Change the ROOT  paths as needed. It should point to to the main knowledge pack dir.

In [17]:
# --- A. Imports & config ---
from pathlib import Path
import json, hashlib, uuid, yaml
from typing import List, Dict
from langchain_community.vectorstores import FAISS
from langchain_ollama import OllamaEmbeddings
from langchain.text_splitter import RecursiveCharacterTextSplitter
from langchain.schema import Document

# Paths (adapt for your pack root)
ROOT = Path("/Users/ktejwani/Personal CS Projects/Summer 2025/Offline AI Kiosk/Offline-AI-Kiosk/first_aid_pack_demo_v2")
MANIFEST = ROOT / "manifest.yaml"
print(ROOT)
print(MANIFEST)

/Users/ktejwani/Personal CS Projects/Summer 2025/Offline AI Kiosk/Offline-AI-Kiosk/first_aid_pack_demo_v2
/Users/ktejwani/Personal CS Projects/Summer 2025/Offline AI Kiosk/Offline-AI-Kiosk/first_aid_pack_demo_v2/manifest.yaml


### Parsing YAML, Embedding Documents, and Creating Vector Store

NOTES: 
1. Below cell will create a new directory inisde the knolwedge pack:
- Example: first_aid_pack_demo_v2/vector_db/text/faiss_index <br>
This directory will have the actual .faiss store and index pickle file

2. embeddings.jsonl, index.bin, and meta.json under first_aid_pack_demo_v2/vector_db/text/faiss_index will be overwritten.

In [None]:

with open(MANIFEST, "r", encoding="utf-8") as f:
    manifest = yaml.safe_load(f)

# Choose model from manifest
embed_model_name = manifest["embedding_config"]["text"]["model"]  # "granite-embedding:278m"
normalize = bool(manifest["embedding_config"]["text"].get("normalize", True))
max_tokens   = int(manifest["embedding_config"]["text"]["chunking"]["max_tokens"])
overlap_toks = int(manifest["embedding_config"]["text"]["chunking"]["overlap_tokens"])

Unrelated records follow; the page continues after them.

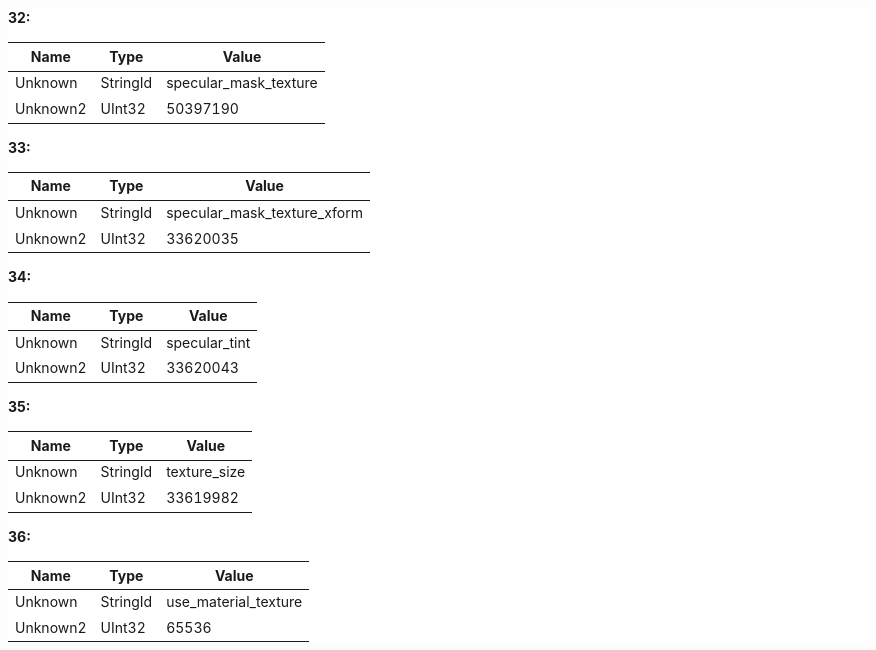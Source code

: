 
**32:**

Name	| Type	| Value
---	|---	|---	|
Unknown	|StringId	|specular_mask_texture
Unknown2	|UInt32	|50397190


**33:**

Name	| Type	| Value
---	|---	|---	|
Unknown	|StringId	|specular_mask_texture_xform
Unknown2	|UInt32	|33620035


**34:**

Name	| Type	| Value
---	|---	|---	|
Unknown	|StringId	|specular_tint
Unknown2	|UInt32	|33620043


**35:**

Name	| Type	| Value
---	|---	|---	|
Unknown	|StringId	|texture_size
Unknown2	|UInt32	|33619982


**36:**

Name	| Type	| Value
---	|---	|---	|
Unknown	|StringId	|use_material_texture
Unknown2	|UInt32	|65536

# --- A.1 Embeddings (Ollama + Granite) ---
emb = OllamaEmbeddings(model=embed_model_name, # served by local Ollama
                       # normalize embeddings to unit length if you want cosine = dot
                       # LangChain’s FAISS uses inner product; normalized vectors ≈ cosine
                       # Some versions expose "show_progress_bar" etc.
                      )

# --- A.2 Chunking (approx "semantic+fixed") ---
# We approximate "semantic+fixed" by:
#   1) small paragraphs/sentences splits (heuristics), then
#   2) fixed-size merge with overlap
# This is a pragmatic compromise without extra libs.
splitter = RecursiveCharacterTextSplitter(
    # Sensible boundaries; tweak as needed
    separators=["\n\n", "\n", "। ", ". ", "?", "!", " "],
    chunk_size=2000,     # ~ tokens proxy; adjust to your docs (we don't have tokenizer here)
    chunk_overlap=250,
    length_function=len
)

def file_bytes(path: Path) -> bytes:
    return path.read_bytes()

def hash_bytes(b: bytes) -> str:
    return hashlib.sha256(b).hexdigest()

# --- A.3 Build LangChain Documents with METADATA ---
docs: List[Document] = []
pack_name   = manifest["name"]
pack_ver    = manifest["version"]
pack_locales= manifest["locales"]

# Build a quick citation lookup
citations = {c["id"]: c for c in manifest.get("citations", [])}

for topic in manifest["index_of_topics"]:
    topic_id = topic["id"]
    for fmeta in topic["core_files"]:
        fpath = ROOT / fmeta["path"]
        if not fpath.exists():
            # skip missing dummy files gracefully
            continue
        raw = fpath.read_text(encoding="utf-8")
        chunks = splitter.split_text(raw)
        # Derive a locale label from folder name if you like (hi_en)
        locale = fmeta["path"].split("/")[2] if "/hi_en/" in fmeta["path"] else "en"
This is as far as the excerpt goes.